I gave this quiz on Moodle. It does have some tools for analyzing scores, but not quite as nice as those illustrated in the Georgia TOOL lesson. Here is what the Moodle analytics page looks like with the student names removed. It took two screen shots to get them.
This was one of the first quizzes that I graded, so I could not coordinate these with the students overall grades. However, in hindsight, I can now. Overall the grades on this quiz coordinate nicely with the students overall grades. One student, the first one on the list, did significantly worse on the first quiz than his overall grade. I think this was because he realized he needed to change his study habits and put in extra effort. Anyway, one aberrant quiz isn't that unusual. We all have bad days.
Some of the questions were so straightforward that no one missed them. These were useless for discriminating between high and low performers. Question 11 was the best for discriminating performance - about half the students got it right and about half got it wrong.

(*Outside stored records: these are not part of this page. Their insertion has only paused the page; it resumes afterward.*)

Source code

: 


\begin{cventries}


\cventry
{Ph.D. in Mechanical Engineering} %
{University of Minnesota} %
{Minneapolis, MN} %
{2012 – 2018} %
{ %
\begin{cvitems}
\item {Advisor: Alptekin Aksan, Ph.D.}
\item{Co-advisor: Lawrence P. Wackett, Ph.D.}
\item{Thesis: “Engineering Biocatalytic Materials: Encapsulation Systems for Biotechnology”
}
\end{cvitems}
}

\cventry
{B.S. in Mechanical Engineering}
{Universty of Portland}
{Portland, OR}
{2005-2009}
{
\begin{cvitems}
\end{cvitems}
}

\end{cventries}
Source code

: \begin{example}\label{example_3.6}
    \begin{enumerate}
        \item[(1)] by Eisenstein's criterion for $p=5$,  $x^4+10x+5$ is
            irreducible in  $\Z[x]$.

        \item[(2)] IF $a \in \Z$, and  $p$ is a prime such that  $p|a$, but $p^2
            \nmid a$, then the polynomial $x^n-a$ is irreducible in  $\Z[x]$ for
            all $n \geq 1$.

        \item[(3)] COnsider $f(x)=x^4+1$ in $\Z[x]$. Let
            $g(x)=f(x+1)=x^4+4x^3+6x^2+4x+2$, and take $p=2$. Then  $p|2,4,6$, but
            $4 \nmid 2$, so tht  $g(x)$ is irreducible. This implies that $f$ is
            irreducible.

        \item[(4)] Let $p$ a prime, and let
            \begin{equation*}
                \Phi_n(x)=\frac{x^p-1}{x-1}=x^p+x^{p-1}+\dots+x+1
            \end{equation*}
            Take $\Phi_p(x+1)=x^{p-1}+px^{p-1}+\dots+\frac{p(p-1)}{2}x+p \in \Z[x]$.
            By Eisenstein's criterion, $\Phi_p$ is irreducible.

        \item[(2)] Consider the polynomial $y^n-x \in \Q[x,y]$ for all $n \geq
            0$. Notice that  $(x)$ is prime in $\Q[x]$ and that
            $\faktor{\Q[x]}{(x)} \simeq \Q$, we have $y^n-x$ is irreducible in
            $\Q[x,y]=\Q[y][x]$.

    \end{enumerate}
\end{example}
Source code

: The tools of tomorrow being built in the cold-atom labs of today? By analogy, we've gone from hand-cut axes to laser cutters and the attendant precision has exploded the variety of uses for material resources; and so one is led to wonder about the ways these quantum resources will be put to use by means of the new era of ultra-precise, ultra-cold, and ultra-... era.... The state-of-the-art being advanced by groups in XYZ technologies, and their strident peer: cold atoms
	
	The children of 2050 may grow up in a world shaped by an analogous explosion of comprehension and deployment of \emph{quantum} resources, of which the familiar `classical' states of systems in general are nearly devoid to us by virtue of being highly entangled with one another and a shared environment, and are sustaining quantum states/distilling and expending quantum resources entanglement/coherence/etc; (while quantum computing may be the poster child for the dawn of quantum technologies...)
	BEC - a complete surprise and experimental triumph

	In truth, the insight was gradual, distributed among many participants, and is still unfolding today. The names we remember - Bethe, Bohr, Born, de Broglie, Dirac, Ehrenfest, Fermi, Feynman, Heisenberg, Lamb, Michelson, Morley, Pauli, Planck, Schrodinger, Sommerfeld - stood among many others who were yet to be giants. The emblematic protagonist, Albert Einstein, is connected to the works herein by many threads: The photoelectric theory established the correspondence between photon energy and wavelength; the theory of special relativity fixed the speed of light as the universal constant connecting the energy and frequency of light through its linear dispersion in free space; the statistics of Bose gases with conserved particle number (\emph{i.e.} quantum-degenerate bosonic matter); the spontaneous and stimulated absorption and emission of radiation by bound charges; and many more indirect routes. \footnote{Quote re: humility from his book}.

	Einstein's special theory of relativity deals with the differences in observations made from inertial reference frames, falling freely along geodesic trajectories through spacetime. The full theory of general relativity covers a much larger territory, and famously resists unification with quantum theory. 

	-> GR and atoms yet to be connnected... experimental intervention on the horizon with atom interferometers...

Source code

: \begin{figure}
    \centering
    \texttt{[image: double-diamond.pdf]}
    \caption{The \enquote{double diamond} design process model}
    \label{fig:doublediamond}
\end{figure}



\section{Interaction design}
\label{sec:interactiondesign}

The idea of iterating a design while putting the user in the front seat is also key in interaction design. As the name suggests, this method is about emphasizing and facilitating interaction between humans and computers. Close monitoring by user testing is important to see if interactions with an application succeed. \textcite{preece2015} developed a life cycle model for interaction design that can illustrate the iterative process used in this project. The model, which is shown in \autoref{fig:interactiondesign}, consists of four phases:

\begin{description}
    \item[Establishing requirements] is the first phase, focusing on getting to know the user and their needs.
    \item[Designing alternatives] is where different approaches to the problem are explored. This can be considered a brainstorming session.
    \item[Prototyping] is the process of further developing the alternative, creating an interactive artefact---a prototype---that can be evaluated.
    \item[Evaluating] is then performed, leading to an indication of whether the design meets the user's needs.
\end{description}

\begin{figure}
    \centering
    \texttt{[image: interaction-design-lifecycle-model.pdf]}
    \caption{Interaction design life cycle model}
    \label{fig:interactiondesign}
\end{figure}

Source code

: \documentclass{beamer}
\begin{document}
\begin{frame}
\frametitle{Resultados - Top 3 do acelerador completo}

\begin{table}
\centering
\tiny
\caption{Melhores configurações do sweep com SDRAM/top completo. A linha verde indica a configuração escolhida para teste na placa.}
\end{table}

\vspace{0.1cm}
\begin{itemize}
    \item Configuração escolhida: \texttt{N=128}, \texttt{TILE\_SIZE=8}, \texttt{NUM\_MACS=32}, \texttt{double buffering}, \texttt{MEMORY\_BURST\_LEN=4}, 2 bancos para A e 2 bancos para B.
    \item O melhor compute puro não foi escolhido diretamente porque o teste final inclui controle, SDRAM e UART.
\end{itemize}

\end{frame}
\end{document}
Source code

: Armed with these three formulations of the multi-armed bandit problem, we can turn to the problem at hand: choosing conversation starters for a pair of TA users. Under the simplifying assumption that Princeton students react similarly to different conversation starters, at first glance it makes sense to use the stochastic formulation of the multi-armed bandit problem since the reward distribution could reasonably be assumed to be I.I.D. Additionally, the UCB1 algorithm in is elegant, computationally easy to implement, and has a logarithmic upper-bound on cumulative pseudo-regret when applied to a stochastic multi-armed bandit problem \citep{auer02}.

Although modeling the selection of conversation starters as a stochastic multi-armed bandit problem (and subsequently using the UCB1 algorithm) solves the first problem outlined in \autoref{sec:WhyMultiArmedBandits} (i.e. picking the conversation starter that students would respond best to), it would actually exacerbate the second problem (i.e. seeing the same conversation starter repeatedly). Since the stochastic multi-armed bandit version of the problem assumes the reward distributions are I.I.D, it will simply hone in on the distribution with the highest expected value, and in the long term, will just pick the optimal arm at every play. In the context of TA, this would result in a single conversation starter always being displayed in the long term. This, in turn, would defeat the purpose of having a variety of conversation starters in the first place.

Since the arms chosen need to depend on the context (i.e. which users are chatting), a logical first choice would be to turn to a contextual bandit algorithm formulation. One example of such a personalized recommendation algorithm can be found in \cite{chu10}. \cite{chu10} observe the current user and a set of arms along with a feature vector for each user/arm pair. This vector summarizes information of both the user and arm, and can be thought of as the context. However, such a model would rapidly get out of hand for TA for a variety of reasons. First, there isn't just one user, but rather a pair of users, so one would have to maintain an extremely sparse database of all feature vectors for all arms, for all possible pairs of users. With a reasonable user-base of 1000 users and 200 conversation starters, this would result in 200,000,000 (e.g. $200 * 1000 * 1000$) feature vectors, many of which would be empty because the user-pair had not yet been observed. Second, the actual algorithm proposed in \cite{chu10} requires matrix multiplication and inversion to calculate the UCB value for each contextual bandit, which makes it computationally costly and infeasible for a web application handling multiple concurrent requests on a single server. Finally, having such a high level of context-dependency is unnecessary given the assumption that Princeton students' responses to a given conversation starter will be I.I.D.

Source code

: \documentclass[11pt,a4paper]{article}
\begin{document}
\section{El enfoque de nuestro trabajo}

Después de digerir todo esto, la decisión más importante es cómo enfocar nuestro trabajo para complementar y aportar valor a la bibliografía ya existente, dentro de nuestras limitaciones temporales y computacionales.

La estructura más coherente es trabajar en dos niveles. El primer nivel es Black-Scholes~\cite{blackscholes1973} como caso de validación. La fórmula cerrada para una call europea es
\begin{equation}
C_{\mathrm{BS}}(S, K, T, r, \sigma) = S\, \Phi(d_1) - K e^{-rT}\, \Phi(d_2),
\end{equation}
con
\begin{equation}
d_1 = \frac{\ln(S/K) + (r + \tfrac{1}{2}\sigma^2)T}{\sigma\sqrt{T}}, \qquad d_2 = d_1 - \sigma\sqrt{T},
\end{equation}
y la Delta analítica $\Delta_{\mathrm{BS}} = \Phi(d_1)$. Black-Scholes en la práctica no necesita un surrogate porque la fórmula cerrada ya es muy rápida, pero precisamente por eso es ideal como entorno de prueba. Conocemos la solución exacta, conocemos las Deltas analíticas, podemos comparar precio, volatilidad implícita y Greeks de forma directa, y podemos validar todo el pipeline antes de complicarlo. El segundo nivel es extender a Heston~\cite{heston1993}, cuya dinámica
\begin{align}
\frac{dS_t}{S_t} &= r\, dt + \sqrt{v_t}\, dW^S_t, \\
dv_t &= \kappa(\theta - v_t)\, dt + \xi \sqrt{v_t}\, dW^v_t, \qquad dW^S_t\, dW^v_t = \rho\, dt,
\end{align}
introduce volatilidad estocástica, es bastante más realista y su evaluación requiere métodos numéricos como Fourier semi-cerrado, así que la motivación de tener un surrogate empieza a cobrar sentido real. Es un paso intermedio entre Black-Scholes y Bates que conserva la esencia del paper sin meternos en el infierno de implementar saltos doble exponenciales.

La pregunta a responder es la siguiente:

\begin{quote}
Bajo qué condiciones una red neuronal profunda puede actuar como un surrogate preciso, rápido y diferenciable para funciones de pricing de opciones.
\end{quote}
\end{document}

To me, this question is as straight forward as all the others. It is a simple definition question. One student missed it because of time (did not answer). The others seemed to confuse spreading plates with a fault. This is something that I cleared up with simple feedback.
Question 12 did not coordinate well with the overall grades. Almost everyone missed the question. There were two reasons for this. First, it was a multi-part matching question. Missing any of it made the students miss it all. While this accounted for some of the low scores, I also felt that I had not emphasized the layers of the earth as much. I had taught this first in the unit and not come back to it. Also, the earth is divided into layers two different ways - by physical properties and chemical properties. This confused students. The low score on this question told me that I needed to reteach this topic.
I know that the quiz was valid because these scores coordinated fairly well with overall grades. There were legitimate distractor answers in each question. This test was fairly secure as the students had one attempt and a strict time limit. The time limit may have been a bit to short as one student did not finish, but I'd rather have that than have the students have so much time that they could just look up answers.